Let's break CPython together, for fun and mischief

I promise that nothing we do here will be useful.

But I promise it will be entertaining, and (hopefully) educational:

Clarification

Before we proceed to hackage, let me make sure it's clear what I'm talking about when I say "CPython internals". CPython is the reference implementation of Python, and it's what most people use. It's what comes as standard on any system I've ever used.

A Python implementation includes the interpreter, the built-in types and the standard library. With CPython, apart from much of the standard library which is in Python, this is all written in C. There are other implementations:

Everything we do here is exploiting the specific implementation details of CPython.

YMMV

Please bear in mind that Python was not designed to do the things we're going to do, and some of the fun things that worked with the version of Python I used here, my operating system, &c., might end up segfaulting for you. Running stuff in ipython rather than the standard REPL will also likely end up with more issues occurring when things are hacked.

To whet your appetite

Let's have a look at the Python language reference. The first two sentences of the data model say this:

Objects are Python’s abstraction for data. All data in a Python program is represented by objects or by relations between objects.

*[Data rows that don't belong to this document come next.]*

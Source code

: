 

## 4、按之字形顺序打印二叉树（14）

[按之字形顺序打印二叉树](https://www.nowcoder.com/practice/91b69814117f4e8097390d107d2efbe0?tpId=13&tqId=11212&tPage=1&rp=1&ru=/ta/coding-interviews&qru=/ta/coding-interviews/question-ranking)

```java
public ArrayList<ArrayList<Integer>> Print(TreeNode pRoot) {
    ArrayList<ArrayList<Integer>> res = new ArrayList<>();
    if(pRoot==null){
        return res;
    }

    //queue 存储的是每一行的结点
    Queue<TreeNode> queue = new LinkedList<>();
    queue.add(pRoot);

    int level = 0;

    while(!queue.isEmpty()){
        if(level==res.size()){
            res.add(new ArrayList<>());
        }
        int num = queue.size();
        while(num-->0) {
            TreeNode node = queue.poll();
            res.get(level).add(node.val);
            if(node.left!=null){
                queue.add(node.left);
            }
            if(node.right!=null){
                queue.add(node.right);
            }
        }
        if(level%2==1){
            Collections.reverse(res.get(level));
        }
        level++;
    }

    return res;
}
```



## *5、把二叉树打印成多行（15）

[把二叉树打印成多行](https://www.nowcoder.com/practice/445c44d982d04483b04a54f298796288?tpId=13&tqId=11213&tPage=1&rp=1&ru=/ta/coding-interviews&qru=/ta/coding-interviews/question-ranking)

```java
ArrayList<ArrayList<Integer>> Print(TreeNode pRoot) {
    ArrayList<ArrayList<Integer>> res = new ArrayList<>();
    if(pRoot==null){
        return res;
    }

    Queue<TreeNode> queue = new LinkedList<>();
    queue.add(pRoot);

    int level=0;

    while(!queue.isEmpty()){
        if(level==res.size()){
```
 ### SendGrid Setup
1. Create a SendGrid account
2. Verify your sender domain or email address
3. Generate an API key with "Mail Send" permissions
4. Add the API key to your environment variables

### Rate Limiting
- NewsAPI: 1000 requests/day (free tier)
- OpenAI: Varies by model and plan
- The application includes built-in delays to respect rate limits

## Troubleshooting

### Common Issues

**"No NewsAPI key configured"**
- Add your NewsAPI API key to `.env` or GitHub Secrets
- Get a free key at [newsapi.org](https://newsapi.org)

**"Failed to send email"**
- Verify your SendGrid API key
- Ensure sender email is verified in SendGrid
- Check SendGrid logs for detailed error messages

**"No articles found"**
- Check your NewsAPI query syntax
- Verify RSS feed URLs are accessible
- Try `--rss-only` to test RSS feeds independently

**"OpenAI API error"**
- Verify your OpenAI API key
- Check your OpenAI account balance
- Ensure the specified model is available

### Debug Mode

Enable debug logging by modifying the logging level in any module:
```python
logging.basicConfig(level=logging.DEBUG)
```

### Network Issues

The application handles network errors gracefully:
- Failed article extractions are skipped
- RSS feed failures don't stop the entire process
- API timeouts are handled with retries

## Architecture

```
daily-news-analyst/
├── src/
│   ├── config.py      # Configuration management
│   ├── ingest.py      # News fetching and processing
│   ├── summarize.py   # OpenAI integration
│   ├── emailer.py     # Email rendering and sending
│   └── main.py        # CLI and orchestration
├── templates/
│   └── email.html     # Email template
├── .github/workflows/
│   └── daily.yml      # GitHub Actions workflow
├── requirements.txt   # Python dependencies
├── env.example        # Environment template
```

In CPython a Python object is defined in the PyObject struct:

1 typedef struct _object {
2     _PyObject_HEAD_EXTRA
3     Py_ssize_t ob_refcnt;
4     struct _typeobject *ob_type;
5 } PyObject;

(The first bit here, _PyObject_HEAD_EXTRA, is only valid when compiling Python with a special tracing debugging feature, so don't worry about it.)

We have the reference count ob_refcnt, which is used for memory management and tells us how many other objects are referencing this one. When the reference count of an object is zero, its memory and resources can be freed by the garbage collector.

We also have the type information, ob_type, which tells us how to interact with the object, what its behaviour is, what data it contains.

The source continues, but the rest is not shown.